在一些實施例中,根據第二樣板特徵產生預測遮罩的步驟包括:將遮罩聚焦調變級中的最後一級所對應的第二樣板特徵輸入至多個神經網路以得到一遮罩特徵以及一類別特徵;對遮罩特徵與解碼特徵圖做元素相乘以得到二值化遮罩;以及對二值化遮罩與類別特徵做元素相乘以得到預測遮罩。In some embodiments, the step of generating a predicted mask based on the second template feature includes: inputting the second template feature corresponding to the last level in the mask focus modulation level into multiple neural networks to obtain a mask feature and a class feature; performing element-wise multiplication of the mask feature and the decoded feature map to obtain a binary mask; and performing element-wise multiplication of the binary mask and the class feature to obtain a predicted mask.
在一些實施例中,根據遮罩、縮放特徵與聚焦調變特徵產生第二樣板特徵的步驟包含:對遮罩、縮放特徵與聚焦調變特徵做元素相乘以產生第二樣板特徵。In some embodiments, the step of generating a second template feature based on the mask, the scaling feature, and the focus modulation feature includes: performing element-wise multiplication on the mask, the scaling feature, and the focus modulation feature to generate the second template feature.
在一些實施例中,上述的遮罩包含多個數值,處理器更用以判斷每個數值是否小於一臨界值以產生一下一級遮罩。
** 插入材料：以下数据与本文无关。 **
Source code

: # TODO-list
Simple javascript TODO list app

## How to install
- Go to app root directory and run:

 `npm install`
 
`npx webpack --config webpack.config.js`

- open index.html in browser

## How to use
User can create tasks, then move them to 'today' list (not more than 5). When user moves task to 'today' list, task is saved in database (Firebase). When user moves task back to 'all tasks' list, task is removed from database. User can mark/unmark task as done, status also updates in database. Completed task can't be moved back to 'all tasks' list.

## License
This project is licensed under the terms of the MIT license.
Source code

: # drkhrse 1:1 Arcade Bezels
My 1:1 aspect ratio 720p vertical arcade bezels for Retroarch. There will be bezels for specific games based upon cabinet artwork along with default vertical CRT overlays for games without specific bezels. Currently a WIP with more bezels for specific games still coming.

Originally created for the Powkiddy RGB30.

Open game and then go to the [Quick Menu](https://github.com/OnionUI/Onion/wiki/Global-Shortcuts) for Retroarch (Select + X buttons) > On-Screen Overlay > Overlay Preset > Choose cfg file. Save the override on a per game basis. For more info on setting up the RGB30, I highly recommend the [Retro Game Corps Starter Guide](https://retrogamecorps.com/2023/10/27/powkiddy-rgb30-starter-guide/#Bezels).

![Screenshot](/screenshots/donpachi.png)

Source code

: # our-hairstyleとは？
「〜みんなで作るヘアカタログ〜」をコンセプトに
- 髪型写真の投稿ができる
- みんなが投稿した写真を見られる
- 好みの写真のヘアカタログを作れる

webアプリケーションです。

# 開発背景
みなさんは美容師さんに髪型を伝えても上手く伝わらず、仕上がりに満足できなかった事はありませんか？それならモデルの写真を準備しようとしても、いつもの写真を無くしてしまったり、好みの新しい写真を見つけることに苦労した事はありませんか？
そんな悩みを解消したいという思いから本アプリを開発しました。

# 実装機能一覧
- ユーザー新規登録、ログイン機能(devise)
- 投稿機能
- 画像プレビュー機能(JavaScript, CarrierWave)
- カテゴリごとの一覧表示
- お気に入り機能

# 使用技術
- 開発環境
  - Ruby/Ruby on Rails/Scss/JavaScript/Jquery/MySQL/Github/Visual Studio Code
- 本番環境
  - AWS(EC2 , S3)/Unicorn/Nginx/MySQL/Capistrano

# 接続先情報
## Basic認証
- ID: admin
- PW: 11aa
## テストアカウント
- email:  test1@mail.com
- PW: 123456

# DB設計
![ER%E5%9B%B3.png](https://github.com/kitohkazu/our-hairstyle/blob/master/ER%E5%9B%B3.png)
In some embodiments, the mask includes multiple values, and the processor is used to determine whether each value is less than a threshold value to generate a next-level mask.
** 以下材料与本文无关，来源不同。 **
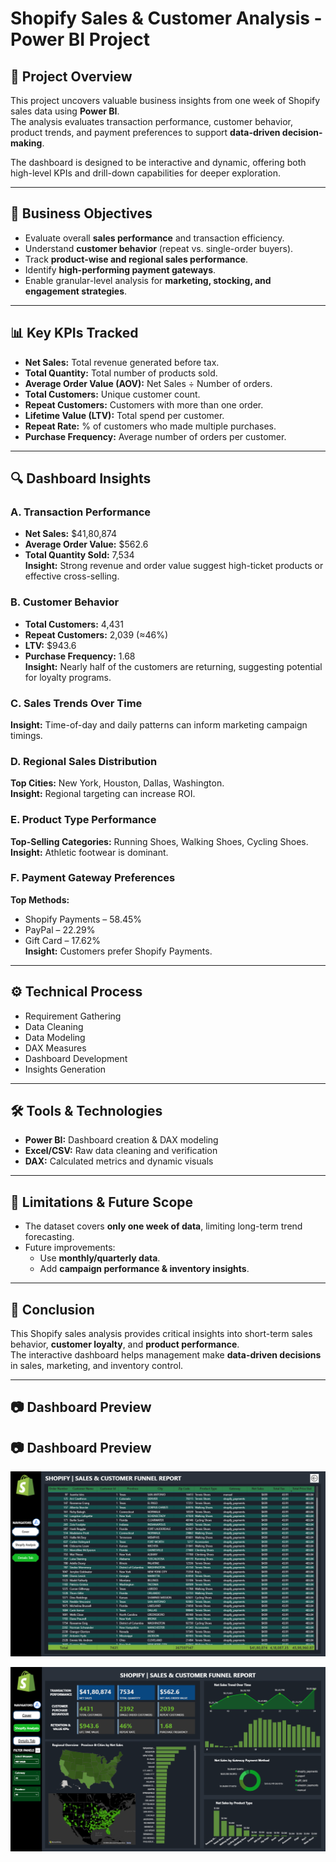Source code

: # Shopify Sales & Customer Analysis - Power BI Project

## 📌 Project Overview
This project uncovers valuable business insights from one week of Shopify sales data using **Power BI**.  
The analysis evaluates transaction performance, customer behavior, product trends, and payment preferences to support **data-driven decision-making**.  

The dashboard is designed to be interactive and dynamic, offering both high-level KPIs and drill-down capabilities for deeper exploration.

---

## 🎯 Business Objectives
- Evaluate overall **sales performance** and transaction efficiency.
- Understand **customer behavior** (repeat vs. single-order buyers).
- Track **product-wise and regional sales performance**.
- Identify **high-performing payment gateways**.
- Enable granular-level analysis for **marketing, stocking, and engagement strategies**.

---

## 📊 Key KPIs Tracked
- **Net Sales:** Total revenue generated before tax.  
- **Total Quantity:** Total number of products sold.  
- **Average Order Value (AOV):** Net Sales ÷ Number of orders.  
- **Total Customers:** Unique customer count.  
- **Repeat Customers:** Customers with more than one order.  
- **Lifetime Value (LTV):** Total spend per customer.  
- **Repeat Rate:** % of customers who made multiple purchases.  
- **Purchase Frequency:** Average number of orders per customer.  

---

## 🔍 Dashboard Insights

### **A. Transaction Performance**
- **Net Sales:** $41,80,874  
- **Average Order Value:** $562.6  
- **Total Quantity Sold:** 7,534  
**Insight:** Strong revenue and order value suggest high-ticket products or effective cross-selling.

### **B. Customer Behavior**
- **Total Customers:** 4,431  
- **Repeat Customers:** 2,039 (≈46%)  
- **LTV:** $943.6  
- **Purchase Frequency:** 1.68  
**Insight:** Nearly half of the customers are returning, suggesting potential for loyalty programs.

### **C. Sales Trends Over Time**
**Insight:** Time-of-day and daily patterns can inform marketing campaign timings.

### **D. Regional Sales Distribution**
**Top Cities:** New York, Houston, Dallas, Washington.  
**Insight:** Regional targeting can increase ROI.

### **E. Product Type Performance**
**Top-Selling Categories:** Running Shoes, Walking Shoes, Cycling Shoes.  
**Insight:** Athletic footwear is dominant.

### **F. Payment Gateway Preferences**
**Top Methods:**  
- Shopify Payments – 58.45%  
- PayPal – 22.29%  
- Gift Card – 17.62%  
**Insight:** Customers prefer Shopify Payments.

---

## ⚙ Technical Process
- Requirement Gathering  
- Data Cleaning  
- Data Modeling  
- DAX Measures  
- Dashboard Development  
- Insights Generation  

---

## 🛠 Tools & Technologies
- **Power BI:** Dashboard creation & DAX modeling  
- **Excel/CSV:** Raw data cleaning and verification  
- **DAX:** Calculated metrics and dynamic visuals  

---

## 🚀 Limitations & Future Scope
- The dataset covers **only one week of data**, limiting long-term trend forecasting.  
- Future improvements:  
  - Use **monthly/quarterly data**.  
  - Add **campaign performance & inventory insights**.

---

## 📌 Conclusion
This Shopify sales analysis provides critical insights into short-term sales behavior, **customer loyalty**, and **product performance**.  
The interactive dashboard helps management make **data-driven decisions** in sales, marketing, and inventory control.

---

## 📷 Dashboard Preview

## 📷 Dashboard Preview

![Sales Analysis Dashboard](.github/Sales_Analysis.png)

![Detail Tab Dashboard](.github/Detail_Tab.png)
在一些實施例中,上述的編碼器包含多個聚焦調變方塊,上述的解碼器為一像素解碼器。In some embodiments, the encoder includes a plurality of focus modulation blocks, and the decoder is a pixel decoder.
關於本文中所使用之「第一」、「第二」等,並非特別指次序或順位的意思,其僅為了區別以相同技術用語描述的元件或操作。The terms “first,” “second,” etc. used herein do not particularly refer to order or sequence, but are only used to distinguish elements or operations described with the same technical term.
圖1是根據一實施例繪示電腦系統的示意圖。請參照圖1,電腦系統120包括了處理器121與記憶體122,用以處理胃內視鏡影像110以產生一個預測遮罩130,這個預測遮罩130用以分割胃黏膜腸化生的位置。以另一個角度來說,預測遮罩130也可以被稱為胃內視鏡影像110的分割結果,所要分割出的是胃黏膜腸化生區域。在此,胃內視鏡影像110可以是胃竇(antrum)、胃體(body)或胃賁門(cardia)的胃內視鏡影像,本揭露並不限制胃內視鏡影像110的部位、解析度與角度。FIG1 is a schematic diagram of a computer system according to an embodiment. Referring to FIG1 , a computer system 120 includes a processor 121 and a memory 122, which are used to process a gastric endoscopic image 110 to generate a prediction mask 130, and the prediction mask 130 is used to segment the location of gastric mucosal intestinal metaplasia. From another perspective, the prediction mask 130 can also be called the segmentation result of the gastric endoscopic image 110, and what is to be segmented is the gastric mucosal intestinal metaplasia area. Here, the gastric endoscopic image 110 can be a gastric endoscopic image of the antrum, the body, or the heart. The present disclosure does not limit the location, resolution, and angle of the gastric endoscopic image 110.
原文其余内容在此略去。